··· MATERIAL FOR THE TASK

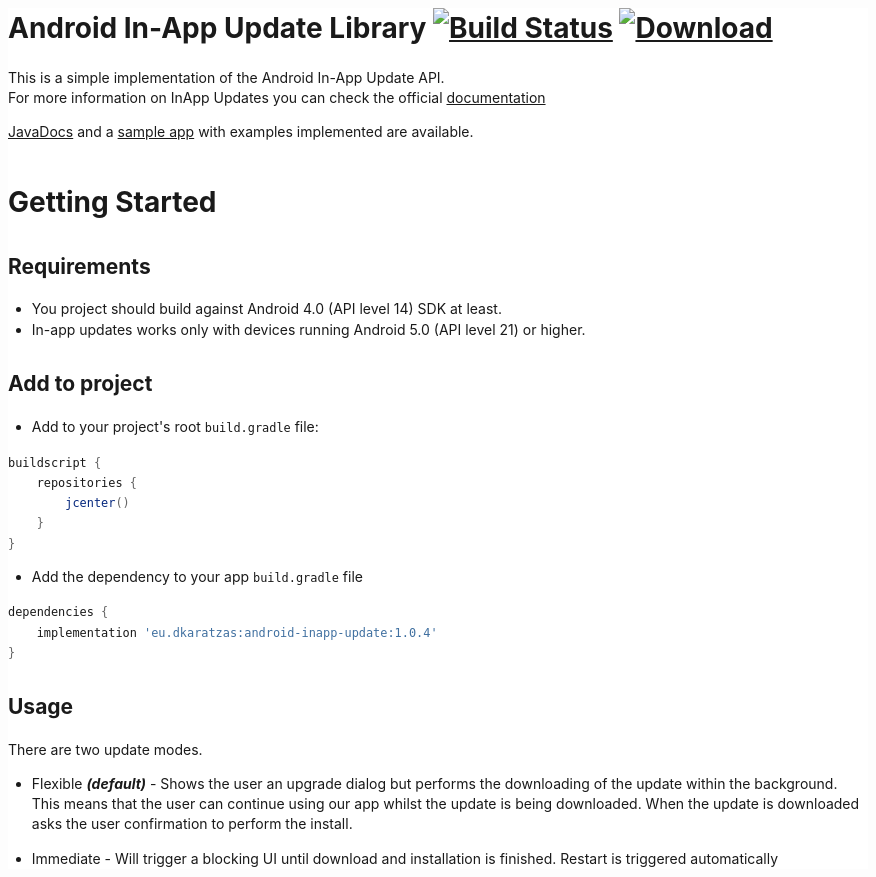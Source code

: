 
# Android In-App Update Library [![Build Status](https://travis-ci.com/dnKaratzas/android-inapp-update.svg?branch=master)](https://travis-ci.com/dnKaratzas/android-inapp-update) [ ![Download](https://api.bintray.com/packages/dkaratzas/maven/android-inapp-update/images/download.svg) ](https://bintray.com/dkaratzas/maven/android-inapp-update/_latestVersion)
  

This is a simple implementation of the Android In-App Update API.   
For more information on InApp Updates you can check the official [documentation](https://developer.android.com/guide/app-bundle/in-app-updates)

[JavaDocs](https://dnkaratzas.github.io/android-inapp-update/javadoc/)  and a [sample app](https://github.com/dnKaratzas/android-inapp-update/tree/master/app/src/main/java/eu/dkaratzas/android/inapp/update/sample) with examples implemented are available.

# Getting Started

## Requirements
* You project should build against Android 4.0 (API level 14) SDK at least.
* In-app updates works only with devices running Android 5.0 (API level 21) or higher.

## Add to project
* Add to your project's root `build.gradle` file:  
```groovy
buildscript {  
    repositories {
        jcenter()  
    }
}
```
* Add the dependency to your app `build.gradle` file
```groovy
dependencies {  
    implementation 'eu.dkaratzas:android-inapp-update:1.0.4'
}
```
  
## Usage

There are two update modes.

-   Flexible _**(default)**_ - Shows the user an upgrade dialog but performs the downloading of the update within the background. This means that the user can continue using our app whilst the update is being downloaded. When the update is downloaded asks the user confirmation to perform the install.
    
-   Immediate - Will trigger a blocking UI until download and installation is finished. Restart is triggered automatically
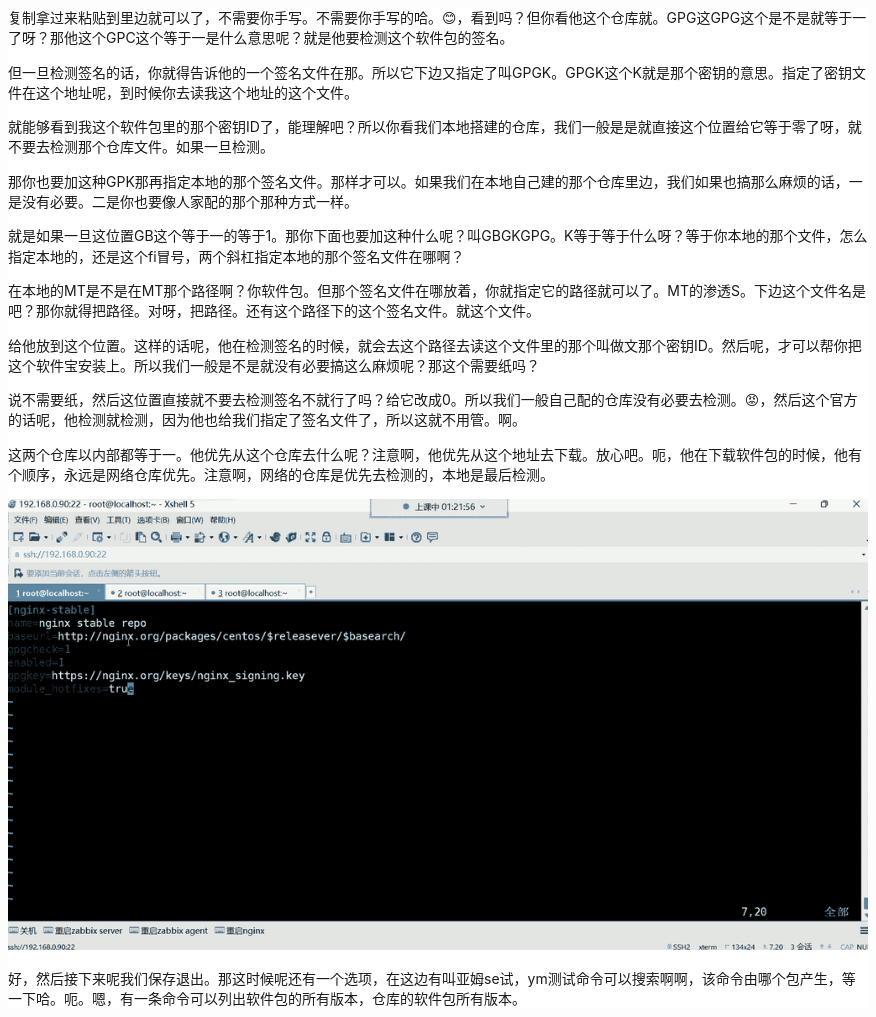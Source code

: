 复制拿过来粘贴到里边就可以了，不需要你手写。不需要你手写的哈。😊，看到吗？但你看他这个仓库就。GPG这GPG这个是不是就等于一了呀？那他这个GPC这个等于一是什么意思呢？就是他要检测这个软件包的签名。

但一旦检测签名的话，你就得告诉他的一个签名文件在那。所以它下边又指定了叫GPGK。GPGK这个K就是那个密钥的意思。指定了密钥文件在这个地址呢，到时候你去读我这个地址的这个文件。

就能够看到我这个软件包里的那个密钥ID了，能理解吧？所以你看我们本地搭建的仓库，我们一般是是就直接这个位置给它等于零了呀，就不要去检测那个仓库文件。如果一旦检测。

那你也要加这种GPK那再指定本地的那个签名文件。那样才可以。如果我们在本地自己建的那个仓库里边，我们如果也搞那么麻烦的话，一是没有必要。二是你也要像人家配的那个那种方式一样。

就是如果一旦这位置GB这个等于一的等于1。那你下面也要加这种什么呢？叫GBGKGPG。K等于等于什么呀？等于你本地的那个文件，怎么指定本地的，还是这个fi冒号，两个斜杠指定本地的那个签名文件在哪啊？

在本地的MT是不是在MT那个路径啊？你软件包。但那个签名文件在哪放着，你就指定它的路径就可以了。MT的渗透S。下边这个文件名是吧？那你就得把路径。对呀，把路径。还有这个路径下的这个签名文件。就这个文件。

给他放到这个位置。这样的话呢，他在检测签名的时候，就会去这个路径去读这个文件里的那个叫做文那个密钥ID。然后呢，才可以帮你把这个软件宝安装上。所以我们一般是不是就没有必要搞这么麻烦呢？那这个需要纸吗？

说不需要纸，然后这位置直接就不要去检测签名不就行了吗？给它改成0。所以我们一般自己配的仓库没有必要去检测。😡，然后这个官方的话呢，他检测就检测，因为他也给我们指定了签名文件了，所以这就不用管。啊。

这两个仓库以内部都等于一。他优先从这个仓库去什么呢？注意啊，他优先从这个地址去下载。放心吧。呃，他在下载软件包的时候，他有个顺序，永远是网络仓库优先。注意啊，网络的仓库是优先去检测的，本地是最后检测。



![](img/fc6e24a7dab147700a24e1df430aee73_47.png)

好，然后接下来呢我们保存退出。那这时候呢还有一个选项，在这边有叫亚姆se试，ym测试命令可以搜索啊啊，该命令由哪个包产生，等一下哈。呃。嗯，有一条命令可以列出软件包的所有版本，仓库的软件包所有版本。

······

* **ABOUT THIS TASK**
Type the entries again verbatim. Drop the images.

* **RESULT OF THIS TASK**
Source code

: 
# Android In-App Update Library [![Build Status](https://travis-ci.com/dnKaratzas/android-inapp-update.svg?branch=master)](https://travis-ci.com/dnKaratzas/android-inapp-update) [ ![Download](https://api.bintray.com/packages/dkaratzas/maven/android-inapp-update/images/download.svg) ](https://bintray.com/dkaratzas/maven/android-inapp-update/_latestVersion)
  

This is a simple implementation of the Android In-App Update API.   
For more information on InApp Updates you can check the official [documentation](https://developer.android.com/guide/app-bundle/in-app-updates)

[JavaDocs](https://dnkaratzas.github.io/android-inapp-update/javadoc/)  and a [sample app](https://github.com/dnKaratzas/android-inapp-update/tree/master/app/src/main/java/eu/dkaratzas/android/inapp/update/sample) with examples implemented are available.

# Getting Started

## Requirements
* You project should build against Android 4.0 (API level 14) SDK at least.
* In-app updates works only with devices running Android 5.0 (API level 21) or higher.

## Add to project
* Add to your project's root `build.gradle` file:  
```groovy
buildscript {  
    repositories {
        jcenter()  
    }
}
```
* Add the dependency to your app `build.gradle` file
```groovy
dependencies {  
    implementation 'eu.dkaratzas:android-inapp-update:1.0.4'
}
```
  
## Usage

There are two update modes.

-   Flexible _**(default)**_ - Shows the user an upgrade dialog but performs the downloading of the update within the background. This means that the user can continue using our app whilst the update is being downloaded. When the update is downloaded asks the user confirmation to perform the install.
    
-   Immediate - Will trigger a blocking UI until download and installation is finished. Restart is triggered automatically
Source code

: 复制拿过来粘贴到里边就可以了，不需要你手写。不需要你手写的哈。😊，看到吗？但你看他这个仓库就。GPG这GPG这个是不是就等于一了呀？那他这个GPC这个等于一是什么意思呢？就是他要检测这个软件包的签名。

但一旦检测签名的话，你就得告诉他的一个签名文件在那。所以它下边又指定了叫GPGK。GPGK这个K就是那个密钥的意思。指定了密钥文件在这个地址呢，到时候你去读我这个地址的这个文件。

就能够看到我这个软件包里的那个密钥ID了，能理解吧？所以你看我们本地搭建的仓库，我们一般是是就直接这个位置给它等于零了呀，就不要去检测那个仓库文件。如果一旦检测。

那你也要加这种GPK那再指定本地的那个签名文件。那样才可以。如果我们在本地自己建的那个仓库里边，我们如果也搞那么麻烦的话，一是没有必要。二是你也要像人家配的那个那种方式一样。

就是如果一旦这位置GB这个等于一的等于1。那你下面也要加这种什么呢？叫GBGKGPG。K等于等于什么呀？等于你本地的那个文件，怎么指定本地的，还是这个fi冒号，两个斜杠指定本地的那个签名文件在哪啊？

在本地的MT是不是在MT那个路径啊？你软件包。但那个签名文件在哪放着，你就指定它的路径就可以了。MT的渗透S。下边这个文件名是吧？那你就得把路径。对呀，把路径。还有这个路径下的这个签名文件。就这个文件。

给他放到这个位置。这样的话呢，他在检测签名的时候，就会去这个路径去读这个文件里的那个叫做文那个密钥ID。然后呢，才可以帮你把这个软件宝安装上。所以我们一般是不是就没有必要搞这么麻烦呢？那这个需要纸吗？

说不需要纸，然后这位置直接就不要去检测签名不就行了吗？给它改成0。所以我们一般自己配的仓库没有必要去检测。😡，然后这个官方的话呢，他检测就检测，因为他也给我们指定了签名文件了，所以这就不用管。啊。

这两个仓库以内部都等于一。他优先从这个仓库去什么呢？注意啊，他优先从这个地址去下载。放心吧。呃，他在下载软件包的时候，他有个顺序，永远是网络仓库优先。注意啊，网络的仓库是优先去检测的，本地是最后检测。



![](img/fc6e24a7dab147700a24e1df430aee73_47.png)

好，然后接下来呢我们保存退出。那这时候呢还有一个选项，在这边有叫亚姆se试，ym测试命令可以搜索啊啊，该命令由哪个包产生，等一下哈。呃。嗯，有一条命令可以列出软件包的所有版本，仓库的软件包所有版本。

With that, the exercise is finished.